_RECORDS_.
↓↓↓
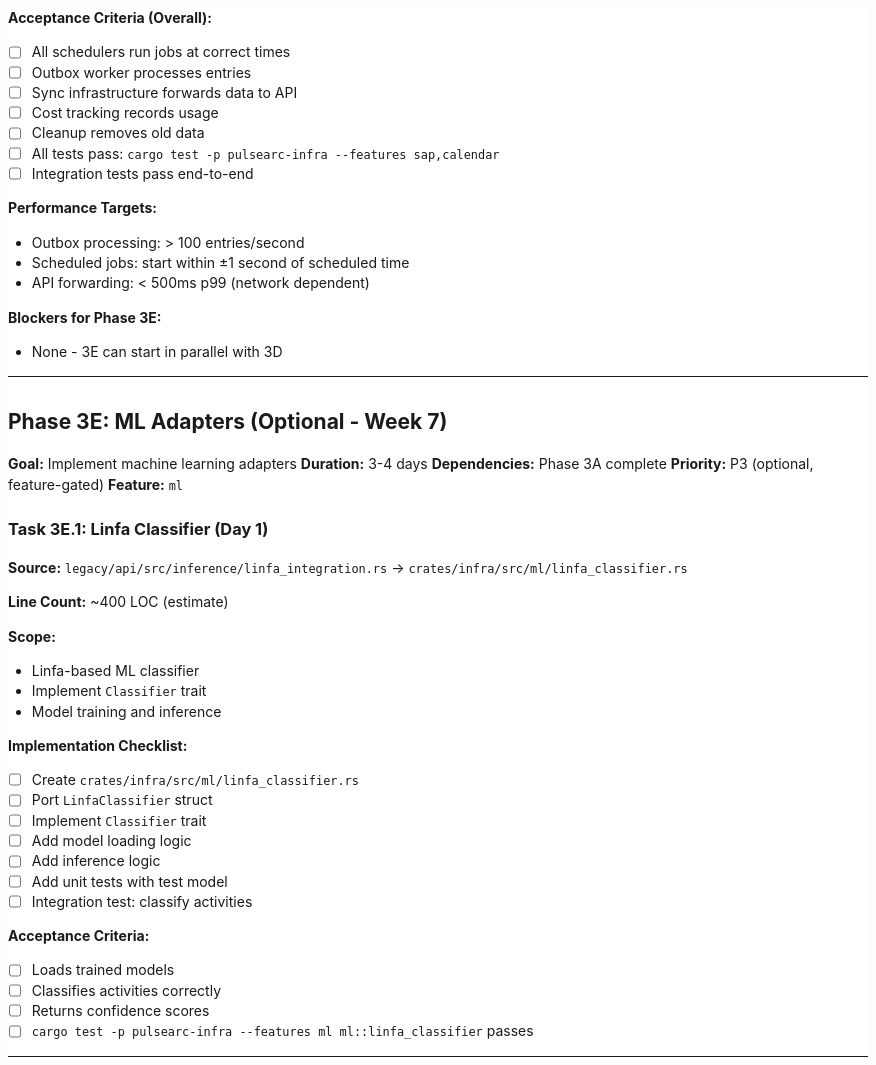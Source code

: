 **Acceptance Criteria (Overall):**
- [ ] All schedulers run jobs at correct times
- [ ] Outbox worker processes entries
- [ ] Sync infrastructure forwards data to API
- [ ] Cost tracking records usage
- [ ] Cleanup removes old data
- [ ] All tests pass: `cargo test -p pulsearc-infra --features sap,calendar`
- [ ] Integration tests pass end-to-end

**Performance Targets:**
- Outbox processing: > 100 entries/second
- Scheduled jobs: start within ±1 second of scheduled time
- API forwarding: < 500ms p99 (network dependent)

**Blockers for Phase 3E:**
- None - 3E can start in parallel with 3D

---

## Phase 3E: ML Adapters (Optional - Week 7)

**Goal:** Implement machine learning adapters
**Duration:** 3-4 days
**Dependencies:** Phase 3A complete
**Priority:** P3 (optional, feature-gated)
**Feature:** `ml`

### Task 3E.1: Linfa Classifier (Day 1)

**Source:** `legacy/api/src/inference/linfa_integration.rs` → `crates/infra/src/ml/linfa_classifier.rs`

**Line Count:** ~400 LOC (estimate)

**Scope:**
- Linfa-based ML classifier
- Implement `Classifier` trait
- Model training and inference

**Implementation Checklist:**
- [ ] Create `crates/infra/src/ml/linfa_classifier.rs`
- [ ] Port `LinfaClassifier` struct
- [ ] Implement `Classifier` trait
- [ ] Add model loading logic
- [ ] Add inference logic
- [ ] Add unit tests with test model
- [ ] Integration test: classify activities

**Acceptance Criteria:**
- [ ] Loads trained models
- [ ] Classifies activities correctly
- [ ] Returns confidence scores
- [ ] `cargo test -p pulsearc-infra --features ml ml::linfa_classifier` passes

---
↑↑↑
_WHAT TO WORK ON_. Output an exact copy of the lines beginning at the one that holds "Count:** ~400 LOC (estimate)" and running through the final line of the records.

_EXERCISE RESULT_.
**Line Count:** ~400 LOC (estimate)

**Scope:**
- Linfa-based ML classifier
- Implement `Classifier` trait
- Model training and inference

**Implementation Checklist:**
- [ ] Create `crates/infra/src/ml/linfa_classifier.rs`
- [ ] Port `LinfaClassifier` struct
- [ ] Implement `Classifier` trait
- [ ] Add model loading logic
- [ ] Add inference logic
- [ ] Add unit tests with test model
- [ ] Integration test: classify activities

**Acceptance Criteria:**
- [ ] Loads trained models
- [ ] Classifies activities correctly
- [ ] Returns confidence scores
- [ ] `cargo test -p pulsearc-infra --features ml ml::linfa_classifier` passes

---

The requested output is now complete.